Thanks @dlfivefifty !
Just let me use one more example to make sure that I understand…
julia> using ApproxFun
julia> f = Fun((x, y) -> 1 + 1.2cos(2acos(x)) + 1.3cos(acos(y)), Interval(-1,1)^2)
The first coefficient is for
T_0(x) T_0(y) == cos(0.0acos(x))*cos(0.0acos(y)), the second coefficient is for
T_0(x) T_1(y) == cos(0.0acos(x))*cos(1.0acos(y)) and the last coefficient is for
T_2(x) T_0(y) == cos(2.0acos(x))*cos(0.0acos(y)).
So a function that I could use to compute the polynomial from the coefficients is:
function compute_poly(c, x, y)
ret = 0.0
indeces = [[0,0],[0,1],[1,0],[0,2],[1,1],[2,0]]
for (i, coeff) in enumerate(c)
ret += coeff*cos(indeces[i]*acos(x))*cos(indeces[i]*acos(y))
I know that
ApproxFun does things in a much more clever way, but I am just trying to understand the mathematics.

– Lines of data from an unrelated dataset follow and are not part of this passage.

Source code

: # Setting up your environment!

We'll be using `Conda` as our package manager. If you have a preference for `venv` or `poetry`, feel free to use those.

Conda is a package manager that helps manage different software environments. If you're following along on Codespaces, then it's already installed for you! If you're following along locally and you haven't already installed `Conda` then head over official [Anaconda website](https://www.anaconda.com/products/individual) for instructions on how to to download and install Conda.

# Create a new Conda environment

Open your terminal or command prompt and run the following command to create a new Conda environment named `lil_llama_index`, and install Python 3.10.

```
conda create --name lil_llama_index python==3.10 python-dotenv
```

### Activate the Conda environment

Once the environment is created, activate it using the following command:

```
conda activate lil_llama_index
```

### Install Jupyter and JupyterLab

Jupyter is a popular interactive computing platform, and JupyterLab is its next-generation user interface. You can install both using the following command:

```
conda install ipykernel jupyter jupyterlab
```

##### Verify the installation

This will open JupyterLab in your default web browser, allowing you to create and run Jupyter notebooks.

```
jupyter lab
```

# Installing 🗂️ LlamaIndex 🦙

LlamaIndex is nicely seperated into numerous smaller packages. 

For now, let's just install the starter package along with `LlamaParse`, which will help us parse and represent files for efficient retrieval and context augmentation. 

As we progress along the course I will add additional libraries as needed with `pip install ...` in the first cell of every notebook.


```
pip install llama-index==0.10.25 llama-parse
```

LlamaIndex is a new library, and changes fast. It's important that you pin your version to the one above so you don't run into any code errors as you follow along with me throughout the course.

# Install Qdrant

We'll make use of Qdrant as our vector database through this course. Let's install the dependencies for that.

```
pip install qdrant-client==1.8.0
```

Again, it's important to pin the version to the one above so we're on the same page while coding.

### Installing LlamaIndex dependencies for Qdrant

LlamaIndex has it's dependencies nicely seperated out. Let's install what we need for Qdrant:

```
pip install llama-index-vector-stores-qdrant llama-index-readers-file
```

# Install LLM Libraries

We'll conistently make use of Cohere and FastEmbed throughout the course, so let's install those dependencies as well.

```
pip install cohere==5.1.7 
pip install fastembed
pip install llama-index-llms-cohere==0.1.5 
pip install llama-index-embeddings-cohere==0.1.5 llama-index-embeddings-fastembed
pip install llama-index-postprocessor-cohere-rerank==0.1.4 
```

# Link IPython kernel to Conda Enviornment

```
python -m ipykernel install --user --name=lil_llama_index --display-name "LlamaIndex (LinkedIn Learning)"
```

One thing that I noticed on my adventure trying to implement
compute_poly() above is that the ordering of indeces is different from what you get with
julia> using Combinatorics
julia> a = multiset_combinations([0,0,1,1,2,2], 2) |> collect
So apparently people in combinatorics have different conventions from people in numerics?
One last question. Although your explanation makes sense now, it was not excactly intuitive to me… Do you think that this would be worth adding to the documentation?